(What to do) Report each line of the data that has "position" somewhere in it.

(Records drawn from a dataset)

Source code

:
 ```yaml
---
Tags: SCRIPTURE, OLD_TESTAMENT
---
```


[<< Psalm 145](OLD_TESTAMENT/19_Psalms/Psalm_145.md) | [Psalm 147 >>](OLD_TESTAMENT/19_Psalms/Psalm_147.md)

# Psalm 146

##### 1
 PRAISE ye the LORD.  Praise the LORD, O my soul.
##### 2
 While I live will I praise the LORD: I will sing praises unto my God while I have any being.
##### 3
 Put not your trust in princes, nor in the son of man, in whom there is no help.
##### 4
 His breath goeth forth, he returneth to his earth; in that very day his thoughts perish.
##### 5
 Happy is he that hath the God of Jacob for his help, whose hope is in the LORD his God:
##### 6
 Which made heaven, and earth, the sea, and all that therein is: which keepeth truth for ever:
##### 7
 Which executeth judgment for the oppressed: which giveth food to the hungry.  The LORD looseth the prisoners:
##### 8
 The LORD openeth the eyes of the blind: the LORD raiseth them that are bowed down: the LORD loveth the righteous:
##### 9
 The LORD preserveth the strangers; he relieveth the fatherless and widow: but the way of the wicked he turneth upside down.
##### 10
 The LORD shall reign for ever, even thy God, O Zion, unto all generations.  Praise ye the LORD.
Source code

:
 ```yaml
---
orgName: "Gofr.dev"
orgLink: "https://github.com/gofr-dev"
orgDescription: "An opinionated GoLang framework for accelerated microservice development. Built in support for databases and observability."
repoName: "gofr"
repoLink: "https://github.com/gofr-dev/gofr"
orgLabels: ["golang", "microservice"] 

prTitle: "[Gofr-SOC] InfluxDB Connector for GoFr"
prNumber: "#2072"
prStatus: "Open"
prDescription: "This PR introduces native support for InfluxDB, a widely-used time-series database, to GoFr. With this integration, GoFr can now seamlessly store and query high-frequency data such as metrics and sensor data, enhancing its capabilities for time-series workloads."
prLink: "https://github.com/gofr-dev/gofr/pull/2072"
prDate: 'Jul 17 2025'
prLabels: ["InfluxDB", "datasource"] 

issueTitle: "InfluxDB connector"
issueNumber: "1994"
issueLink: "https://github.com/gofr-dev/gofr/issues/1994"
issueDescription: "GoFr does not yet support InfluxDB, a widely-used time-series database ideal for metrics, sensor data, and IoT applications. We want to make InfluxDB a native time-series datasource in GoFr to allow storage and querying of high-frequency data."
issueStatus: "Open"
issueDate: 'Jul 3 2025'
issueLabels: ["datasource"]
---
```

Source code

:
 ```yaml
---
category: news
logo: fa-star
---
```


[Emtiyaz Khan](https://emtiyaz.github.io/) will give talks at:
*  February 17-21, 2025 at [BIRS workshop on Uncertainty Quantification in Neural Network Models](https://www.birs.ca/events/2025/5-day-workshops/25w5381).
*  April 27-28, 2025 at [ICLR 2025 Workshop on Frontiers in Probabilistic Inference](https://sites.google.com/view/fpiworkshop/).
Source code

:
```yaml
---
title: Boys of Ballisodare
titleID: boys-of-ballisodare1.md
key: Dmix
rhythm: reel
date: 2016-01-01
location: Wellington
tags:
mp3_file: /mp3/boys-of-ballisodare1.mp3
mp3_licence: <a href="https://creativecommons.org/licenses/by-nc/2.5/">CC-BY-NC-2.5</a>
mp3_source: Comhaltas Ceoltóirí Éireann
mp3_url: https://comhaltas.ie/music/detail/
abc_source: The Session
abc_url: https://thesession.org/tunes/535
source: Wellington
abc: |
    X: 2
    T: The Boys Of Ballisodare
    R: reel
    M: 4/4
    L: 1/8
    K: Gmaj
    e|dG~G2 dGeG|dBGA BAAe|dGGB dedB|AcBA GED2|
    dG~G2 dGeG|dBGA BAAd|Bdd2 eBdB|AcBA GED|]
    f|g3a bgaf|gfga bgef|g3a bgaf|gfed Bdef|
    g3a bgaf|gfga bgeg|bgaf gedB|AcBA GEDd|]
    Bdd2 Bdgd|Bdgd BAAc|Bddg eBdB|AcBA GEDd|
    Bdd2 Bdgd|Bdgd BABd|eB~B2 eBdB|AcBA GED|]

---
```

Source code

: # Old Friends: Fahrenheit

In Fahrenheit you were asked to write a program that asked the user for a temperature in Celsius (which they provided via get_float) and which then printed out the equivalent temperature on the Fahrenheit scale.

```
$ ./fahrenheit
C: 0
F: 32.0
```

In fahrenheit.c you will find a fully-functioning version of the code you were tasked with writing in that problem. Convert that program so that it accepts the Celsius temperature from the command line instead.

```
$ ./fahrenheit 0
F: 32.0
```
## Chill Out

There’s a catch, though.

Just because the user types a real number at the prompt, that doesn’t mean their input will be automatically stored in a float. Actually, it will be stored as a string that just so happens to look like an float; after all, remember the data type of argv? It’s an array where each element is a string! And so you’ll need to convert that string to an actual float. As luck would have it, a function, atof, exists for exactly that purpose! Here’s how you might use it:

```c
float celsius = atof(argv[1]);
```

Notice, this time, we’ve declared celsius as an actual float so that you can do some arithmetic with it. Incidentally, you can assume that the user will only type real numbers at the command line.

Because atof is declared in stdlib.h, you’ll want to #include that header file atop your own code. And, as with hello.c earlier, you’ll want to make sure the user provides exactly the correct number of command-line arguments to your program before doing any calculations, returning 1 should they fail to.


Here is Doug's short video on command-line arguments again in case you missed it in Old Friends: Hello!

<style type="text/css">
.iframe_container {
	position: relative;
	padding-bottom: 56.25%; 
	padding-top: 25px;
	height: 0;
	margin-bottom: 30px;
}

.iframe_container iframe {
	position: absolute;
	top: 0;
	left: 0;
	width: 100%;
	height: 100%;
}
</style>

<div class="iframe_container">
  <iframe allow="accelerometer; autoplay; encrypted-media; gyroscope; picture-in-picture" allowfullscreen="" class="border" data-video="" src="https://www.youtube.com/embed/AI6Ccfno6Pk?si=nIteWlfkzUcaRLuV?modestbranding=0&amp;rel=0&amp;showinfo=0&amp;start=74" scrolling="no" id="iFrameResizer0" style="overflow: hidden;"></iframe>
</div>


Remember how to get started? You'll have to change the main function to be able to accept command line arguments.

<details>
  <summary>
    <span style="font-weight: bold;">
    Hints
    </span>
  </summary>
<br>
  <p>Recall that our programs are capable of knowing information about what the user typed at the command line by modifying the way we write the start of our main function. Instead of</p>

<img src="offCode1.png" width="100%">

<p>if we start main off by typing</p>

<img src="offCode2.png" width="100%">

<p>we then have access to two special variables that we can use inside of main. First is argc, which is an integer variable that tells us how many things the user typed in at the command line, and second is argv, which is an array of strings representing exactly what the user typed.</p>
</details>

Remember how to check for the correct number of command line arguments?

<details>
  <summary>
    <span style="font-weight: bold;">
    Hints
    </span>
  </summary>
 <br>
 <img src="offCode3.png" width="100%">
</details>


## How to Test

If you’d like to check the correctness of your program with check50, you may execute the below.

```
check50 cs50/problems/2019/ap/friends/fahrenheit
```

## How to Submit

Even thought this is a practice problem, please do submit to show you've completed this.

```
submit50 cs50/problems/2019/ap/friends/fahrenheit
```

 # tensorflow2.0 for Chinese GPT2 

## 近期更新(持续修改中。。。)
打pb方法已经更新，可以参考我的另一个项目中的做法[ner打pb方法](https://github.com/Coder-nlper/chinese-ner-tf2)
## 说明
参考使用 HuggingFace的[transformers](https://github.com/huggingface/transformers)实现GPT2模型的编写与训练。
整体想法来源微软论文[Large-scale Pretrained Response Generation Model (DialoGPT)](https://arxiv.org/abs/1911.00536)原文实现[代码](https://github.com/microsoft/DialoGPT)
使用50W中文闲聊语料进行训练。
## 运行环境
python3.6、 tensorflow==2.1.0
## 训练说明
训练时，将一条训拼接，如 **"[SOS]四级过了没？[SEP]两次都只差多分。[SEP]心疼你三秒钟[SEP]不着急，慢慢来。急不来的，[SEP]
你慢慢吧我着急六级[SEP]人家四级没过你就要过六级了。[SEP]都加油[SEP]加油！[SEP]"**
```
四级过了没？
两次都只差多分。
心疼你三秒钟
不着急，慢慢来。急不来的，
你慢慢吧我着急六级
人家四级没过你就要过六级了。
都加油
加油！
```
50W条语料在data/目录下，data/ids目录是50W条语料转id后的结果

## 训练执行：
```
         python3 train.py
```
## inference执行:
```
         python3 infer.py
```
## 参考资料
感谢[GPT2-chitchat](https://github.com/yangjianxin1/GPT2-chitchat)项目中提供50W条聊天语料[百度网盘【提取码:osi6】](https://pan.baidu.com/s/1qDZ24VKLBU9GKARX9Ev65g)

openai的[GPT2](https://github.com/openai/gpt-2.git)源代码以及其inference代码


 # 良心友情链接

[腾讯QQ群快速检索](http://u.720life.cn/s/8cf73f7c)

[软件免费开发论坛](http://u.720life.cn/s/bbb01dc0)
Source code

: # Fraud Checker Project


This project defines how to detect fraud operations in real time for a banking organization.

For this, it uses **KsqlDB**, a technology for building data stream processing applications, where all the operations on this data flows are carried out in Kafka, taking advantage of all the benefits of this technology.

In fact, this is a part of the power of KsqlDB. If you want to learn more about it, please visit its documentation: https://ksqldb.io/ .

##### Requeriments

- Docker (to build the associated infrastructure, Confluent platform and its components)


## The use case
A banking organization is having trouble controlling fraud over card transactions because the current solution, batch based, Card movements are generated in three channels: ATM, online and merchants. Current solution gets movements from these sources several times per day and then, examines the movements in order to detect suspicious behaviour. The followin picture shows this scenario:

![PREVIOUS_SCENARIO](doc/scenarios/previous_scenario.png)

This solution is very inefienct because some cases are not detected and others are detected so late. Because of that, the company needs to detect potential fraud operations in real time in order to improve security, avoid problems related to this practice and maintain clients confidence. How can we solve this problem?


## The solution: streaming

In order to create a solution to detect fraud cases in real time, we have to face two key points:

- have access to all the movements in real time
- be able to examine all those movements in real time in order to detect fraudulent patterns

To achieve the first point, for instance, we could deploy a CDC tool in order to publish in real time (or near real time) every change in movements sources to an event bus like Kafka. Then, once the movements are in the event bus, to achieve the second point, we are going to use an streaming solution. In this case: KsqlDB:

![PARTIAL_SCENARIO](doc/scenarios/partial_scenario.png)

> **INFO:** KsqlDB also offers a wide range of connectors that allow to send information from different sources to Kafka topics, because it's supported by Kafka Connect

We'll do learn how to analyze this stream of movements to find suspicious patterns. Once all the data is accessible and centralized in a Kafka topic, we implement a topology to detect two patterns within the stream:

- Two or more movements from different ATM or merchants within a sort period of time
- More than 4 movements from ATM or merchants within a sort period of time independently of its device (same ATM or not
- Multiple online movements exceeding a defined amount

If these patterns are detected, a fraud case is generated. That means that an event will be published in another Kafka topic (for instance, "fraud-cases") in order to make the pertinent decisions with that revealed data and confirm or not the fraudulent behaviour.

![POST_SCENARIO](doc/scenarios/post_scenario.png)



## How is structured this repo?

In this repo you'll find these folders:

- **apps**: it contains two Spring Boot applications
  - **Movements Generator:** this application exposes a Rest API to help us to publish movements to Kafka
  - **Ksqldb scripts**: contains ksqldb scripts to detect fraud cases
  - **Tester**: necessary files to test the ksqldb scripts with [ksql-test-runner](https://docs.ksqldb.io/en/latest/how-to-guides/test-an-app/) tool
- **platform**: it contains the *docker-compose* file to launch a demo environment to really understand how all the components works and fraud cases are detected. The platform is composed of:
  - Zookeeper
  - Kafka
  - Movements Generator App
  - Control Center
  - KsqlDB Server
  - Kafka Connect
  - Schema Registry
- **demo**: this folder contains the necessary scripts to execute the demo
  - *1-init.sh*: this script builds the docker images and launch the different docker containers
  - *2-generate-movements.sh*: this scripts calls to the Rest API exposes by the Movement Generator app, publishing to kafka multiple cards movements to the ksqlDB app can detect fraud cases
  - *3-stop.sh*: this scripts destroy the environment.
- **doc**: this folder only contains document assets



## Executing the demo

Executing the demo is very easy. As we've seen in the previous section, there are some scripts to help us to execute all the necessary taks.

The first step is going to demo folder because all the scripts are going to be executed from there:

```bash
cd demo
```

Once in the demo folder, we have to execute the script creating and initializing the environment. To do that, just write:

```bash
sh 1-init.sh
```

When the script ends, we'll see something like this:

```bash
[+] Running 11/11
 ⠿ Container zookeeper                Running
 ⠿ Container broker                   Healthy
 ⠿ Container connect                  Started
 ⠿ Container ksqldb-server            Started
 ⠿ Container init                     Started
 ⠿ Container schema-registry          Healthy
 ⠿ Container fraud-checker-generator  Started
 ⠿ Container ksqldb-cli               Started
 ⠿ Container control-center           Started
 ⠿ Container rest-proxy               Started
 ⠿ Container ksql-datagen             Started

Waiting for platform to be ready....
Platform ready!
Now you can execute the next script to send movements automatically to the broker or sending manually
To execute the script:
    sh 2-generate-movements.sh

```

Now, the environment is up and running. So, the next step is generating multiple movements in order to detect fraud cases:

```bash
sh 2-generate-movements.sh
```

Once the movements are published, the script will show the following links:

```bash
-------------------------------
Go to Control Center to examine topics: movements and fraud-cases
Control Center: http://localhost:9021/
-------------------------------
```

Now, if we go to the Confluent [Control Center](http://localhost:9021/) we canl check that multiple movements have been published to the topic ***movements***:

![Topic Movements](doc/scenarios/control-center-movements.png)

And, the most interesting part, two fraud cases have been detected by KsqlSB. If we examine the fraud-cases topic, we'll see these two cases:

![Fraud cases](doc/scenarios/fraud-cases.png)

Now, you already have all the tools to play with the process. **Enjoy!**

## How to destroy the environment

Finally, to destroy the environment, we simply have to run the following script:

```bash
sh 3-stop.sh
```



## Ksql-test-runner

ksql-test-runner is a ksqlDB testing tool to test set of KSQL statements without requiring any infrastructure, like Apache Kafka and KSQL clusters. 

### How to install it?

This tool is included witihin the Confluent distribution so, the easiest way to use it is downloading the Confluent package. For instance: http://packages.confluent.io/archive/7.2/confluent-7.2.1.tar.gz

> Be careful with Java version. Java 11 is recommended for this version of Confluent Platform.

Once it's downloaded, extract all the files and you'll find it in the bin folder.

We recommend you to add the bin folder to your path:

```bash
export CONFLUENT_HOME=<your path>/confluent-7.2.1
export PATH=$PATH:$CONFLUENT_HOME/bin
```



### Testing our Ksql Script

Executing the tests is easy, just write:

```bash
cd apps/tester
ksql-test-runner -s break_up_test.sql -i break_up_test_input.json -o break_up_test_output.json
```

(Response to the task)
	position: relative;
	position: absolute;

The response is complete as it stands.